= A. V. Phibes =

American illustrator

Alia Vulnavia Phibes is an American illustrator known for her slick, retro-inspired images, cartoons and pinups.

==Life==
Phibes was born Alia Madden in Baltimore, Maryland. She also lived in New Mexico, Colorado, Brooklyn, New York, and Mexico. She is the niece of businessman Steve Madden and the cousin of writer T Kira Madden.

Phibes worked as a commercial illustrator before founding her design studio, EvilKid Productions in 2000. Under the EvilKid moniker, Phibes has done the webcomic "Evilkid Comix" and currently produces the webcomic Kitty and Robot.

In her commercial illustration career, she illustrated the books "make me a Popstar" by Michelle Tauber and "Shaking Her Assets" by Robin Epstein and Renee Kaplan. In her limited fine art career, she has done solo shows at Blue Ruin gallery in Pittsburgh and at Trinity Art Gallery in Philadelphia, Pennsylvania. She has also shown works in the Seattle Erotic Art Festival and the Dirty Show in Detroit. In 2005, she co-founded Dr. Sketchy's Anti-Art School, with Molly Crabapple.

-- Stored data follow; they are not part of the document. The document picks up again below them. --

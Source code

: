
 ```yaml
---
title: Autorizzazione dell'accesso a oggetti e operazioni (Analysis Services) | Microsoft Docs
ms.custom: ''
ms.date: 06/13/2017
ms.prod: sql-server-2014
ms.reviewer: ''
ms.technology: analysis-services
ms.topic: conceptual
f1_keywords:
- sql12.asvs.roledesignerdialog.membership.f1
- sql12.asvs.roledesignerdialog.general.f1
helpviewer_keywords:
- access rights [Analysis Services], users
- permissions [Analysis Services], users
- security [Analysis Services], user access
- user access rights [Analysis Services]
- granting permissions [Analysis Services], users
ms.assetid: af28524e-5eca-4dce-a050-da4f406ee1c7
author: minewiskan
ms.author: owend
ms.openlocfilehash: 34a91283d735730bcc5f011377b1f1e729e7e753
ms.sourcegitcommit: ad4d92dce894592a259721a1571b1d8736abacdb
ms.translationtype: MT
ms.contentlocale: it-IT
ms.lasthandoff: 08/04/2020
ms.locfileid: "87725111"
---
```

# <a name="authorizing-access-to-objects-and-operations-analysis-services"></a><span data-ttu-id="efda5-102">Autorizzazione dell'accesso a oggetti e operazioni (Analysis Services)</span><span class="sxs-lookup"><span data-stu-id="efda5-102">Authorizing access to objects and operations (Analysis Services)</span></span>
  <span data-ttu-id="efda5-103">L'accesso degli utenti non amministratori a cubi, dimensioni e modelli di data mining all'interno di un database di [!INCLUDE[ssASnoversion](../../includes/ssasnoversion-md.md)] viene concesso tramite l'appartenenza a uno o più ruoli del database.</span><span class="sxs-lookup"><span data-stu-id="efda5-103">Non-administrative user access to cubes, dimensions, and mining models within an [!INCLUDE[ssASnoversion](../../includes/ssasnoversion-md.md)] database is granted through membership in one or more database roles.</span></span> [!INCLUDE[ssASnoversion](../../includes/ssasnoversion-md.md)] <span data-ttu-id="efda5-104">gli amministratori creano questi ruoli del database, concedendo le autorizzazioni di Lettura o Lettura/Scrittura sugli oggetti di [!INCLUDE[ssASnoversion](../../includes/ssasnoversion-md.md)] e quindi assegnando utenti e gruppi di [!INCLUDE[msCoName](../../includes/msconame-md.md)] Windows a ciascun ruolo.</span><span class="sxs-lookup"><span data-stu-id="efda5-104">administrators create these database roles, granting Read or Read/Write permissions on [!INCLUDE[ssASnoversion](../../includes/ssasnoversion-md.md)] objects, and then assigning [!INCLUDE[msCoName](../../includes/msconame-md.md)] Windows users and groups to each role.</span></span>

Phibes also spent a few years as a sideshow performer, doing fire-eating, escapism, glass walking, a bed of nails act and human blockhead. She was a member of the Modern Gypsies Sideshow and later the Pyrate Sisters All-Girl Sideshow (with whom she still occasionally performs). She has also acted in plays with the informal theater group "The Lion Pinball Players."